Genre Heather, la prof la plus cool du monde, qui nous ramène des gâteaux de ses séjours aux Etats-Unis et qui va boire des coups avec nous pour fêter la fin des examens. Ou encore le prof de cinéma américain, qui était tout simplement génial et formidable, je veux des enfants de lui (par insémination artificielle parce qu'il est un peu vieux quand même). Ou encore le prof d'histoire du cinéma, la prof de thème (spéciale dédicace aux mardis matin où elle se pointait toujours avec les cheveux qui gouttaient encore et de la crème mal étalée sous les yeux, solidarité avec les mal-levés) ou le prof de comminication interculturelle.


Mais les autres profs, ils vont pas me manquer du tout.


Genre le prof de russe, qui était toujours très gentil, mais sans doute le prof le plus incompétent
que j'aie jamais vu de ma vie. Pour vous faire comprendre, je vous donnerai en exemple l'examen de russe d'il y a deux semaines.

On se pointe à midi, et on apprend que le prof est occupé à surveiller un autre exam. On attend que l'exam se finisse, mais à midi quinze, toujours rien. On toque alors à la porte et là, le prof nous regarde, surpris, et dit :


- Ah vous êtes là ? Ah oui, l'examen ! Attendez, je vous ouvre la porte de la salle.


Sur ce, il part avec nous (laissant ses étudiants en partiel sans aucune surveillance), nous ouvre la porte, et nous tend deux feuilles :


- Voilà le sujet d'examen. Par contre j'ai pas de carte de photocopie, quelqu'un en a une ? Oui ? Vous allez m'en faire dix ?


Donc je suis partie faire des photocopies en traversant trois bâtiments différents pour arriver à la photocopieuse (heureusement, il en restait une qui était pas en panne) et j'ai donné de mes sous pour avoir le droit de passer mon partiel (et je parle même pas de la confidentialité des sujets d'examen).
D'ailleurs il nous a pris les copies à la fin de l'exam, sans doute pour les refiler à d'autres.

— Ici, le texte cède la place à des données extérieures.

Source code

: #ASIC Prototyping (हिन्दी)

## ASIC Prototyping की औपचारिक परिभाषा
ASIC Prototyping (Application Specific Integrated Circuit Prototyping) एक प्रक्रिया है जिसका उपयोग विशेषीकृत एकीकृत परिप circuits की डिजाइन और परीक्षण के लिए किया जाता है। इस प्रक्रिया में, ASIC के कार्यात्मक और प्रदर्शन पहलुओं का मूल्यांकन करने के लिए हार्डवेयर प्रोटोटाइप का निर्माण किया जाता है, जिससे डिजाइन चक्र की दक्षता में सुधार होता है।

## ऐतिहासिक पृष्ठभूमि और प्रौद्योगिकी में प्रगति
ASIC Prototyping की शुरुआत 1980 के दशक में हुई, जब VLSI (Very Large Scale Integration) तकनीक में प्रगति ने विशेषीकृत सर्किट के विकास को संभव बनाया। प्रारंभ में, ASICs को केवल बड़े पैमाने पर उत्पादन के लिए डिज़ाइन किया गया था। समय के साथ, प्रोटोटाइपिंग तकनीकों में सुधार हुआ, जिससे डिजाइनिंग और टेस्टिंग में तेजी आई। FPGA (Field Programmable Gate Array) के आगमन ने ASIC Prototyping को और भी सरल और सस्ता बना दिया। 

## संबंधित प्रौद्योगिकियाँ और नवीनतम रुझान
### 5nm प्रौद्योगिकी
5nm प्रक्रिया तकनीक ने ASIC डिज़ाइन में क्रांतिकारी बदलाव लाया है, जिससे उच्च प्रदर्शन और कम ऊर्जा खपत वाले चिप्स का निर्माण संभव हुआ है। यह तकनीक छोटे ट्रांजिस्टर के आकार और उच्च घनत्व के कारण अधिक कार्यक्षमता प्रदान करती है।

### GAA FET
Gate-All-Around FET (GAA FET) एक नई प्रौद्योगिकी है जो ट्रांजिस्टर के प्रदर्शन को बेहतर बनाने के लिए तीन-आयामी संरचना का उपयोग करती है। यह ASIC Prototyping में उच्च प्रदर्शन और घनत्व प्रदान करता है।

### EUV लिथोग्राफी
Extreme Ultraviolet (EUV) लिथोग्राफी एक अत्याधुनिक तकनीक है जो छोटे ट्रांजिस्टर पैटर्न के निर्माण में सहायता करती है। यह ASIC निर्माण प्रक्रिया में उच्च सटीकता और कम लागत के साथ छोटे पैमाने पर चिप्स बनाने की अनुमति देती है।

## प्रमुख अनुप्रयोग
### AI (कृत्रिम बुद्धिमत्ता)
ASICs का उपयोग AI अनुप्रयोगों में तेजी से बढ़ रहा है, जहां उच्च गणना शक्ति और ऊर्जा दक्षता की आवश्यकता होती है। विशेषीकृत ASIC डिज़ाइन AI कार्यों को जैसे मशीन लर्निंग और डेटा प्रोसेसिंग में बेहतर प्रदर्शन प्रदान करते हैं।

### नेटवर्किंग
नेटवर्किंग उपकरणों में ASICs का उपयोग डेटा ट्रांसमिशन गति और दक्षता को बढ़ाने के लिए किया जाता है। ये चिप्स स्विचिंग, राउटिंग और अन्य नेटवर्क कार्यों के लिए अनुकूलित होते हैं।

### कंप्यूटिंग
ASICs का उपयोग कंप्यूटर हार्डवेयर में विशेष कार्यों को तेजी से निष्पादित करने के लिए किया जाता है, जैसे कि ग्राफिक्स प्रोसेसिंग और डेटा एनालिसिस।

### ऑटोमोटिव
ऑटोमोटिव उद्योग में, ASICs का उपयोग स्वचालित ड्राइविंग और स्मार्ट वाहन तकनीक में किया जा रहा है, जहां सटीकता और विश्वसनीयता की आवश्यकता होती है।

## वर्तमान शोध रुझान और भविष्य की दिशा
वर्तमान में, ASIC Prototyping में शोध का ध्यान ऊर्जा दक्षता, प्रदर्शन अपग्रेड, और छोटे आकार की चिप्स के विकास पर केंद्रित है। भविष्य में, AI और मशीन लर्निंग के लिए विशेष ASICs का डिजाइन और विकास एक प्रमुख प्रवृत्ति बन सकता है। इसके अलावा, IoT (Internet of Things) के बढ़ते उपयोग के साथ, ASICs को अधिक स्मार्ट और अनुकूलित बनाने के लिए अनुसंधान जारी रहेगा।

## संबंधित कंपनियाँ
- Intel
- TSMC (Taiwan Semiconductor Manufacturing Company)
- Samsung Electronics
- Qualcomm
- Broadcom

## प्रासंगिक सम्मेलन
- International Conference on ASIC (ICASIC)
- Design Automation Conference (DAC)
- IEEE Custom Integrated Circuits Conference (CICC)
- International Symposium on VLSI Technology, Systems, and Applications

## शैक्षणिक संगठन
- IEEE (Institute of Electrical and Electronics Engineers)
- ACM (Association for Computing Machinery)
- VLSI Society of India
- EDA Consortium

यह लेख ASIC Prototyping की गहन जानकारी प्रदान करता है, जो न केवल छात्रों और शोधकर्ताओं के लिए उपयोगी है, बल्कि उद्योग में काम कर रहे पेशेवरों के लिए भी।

Je reviens un quart d'heure plus tard, on commence l'examen avec une-demi heure de retard. En lisant le sujet, je dis au prof :


- Monsieur, et les proverbes que vous nous avez fait apprendre par coeur juste pour l'examen ?
- Ah ? Ah bon ben y'en a pas. C'est pas grave, vous en avez pas besoin.

- Et vous nous aviez dit que c'était pas la peine d'apprendre le vocabulaire du caractère, mais là y'a une question exprès sur ça.

- Ah, j'ai dit ça ? Oh ben dites ce que vous savez.


Sur quoi il se lève et dit :


- Bon l'autre examen se termine à treize heures, je vais aller les surveiller, je reviens tout à l'heure.


Ca c'est pour vous donner un aperçu. Et croyez-moi, ça n'a absolument rien à voir avec la grève ou le bloquage, ça, c'est juste lui. Comme quoi être prof sous l'Union Soviétique, ça donne de mauvaises habitudes.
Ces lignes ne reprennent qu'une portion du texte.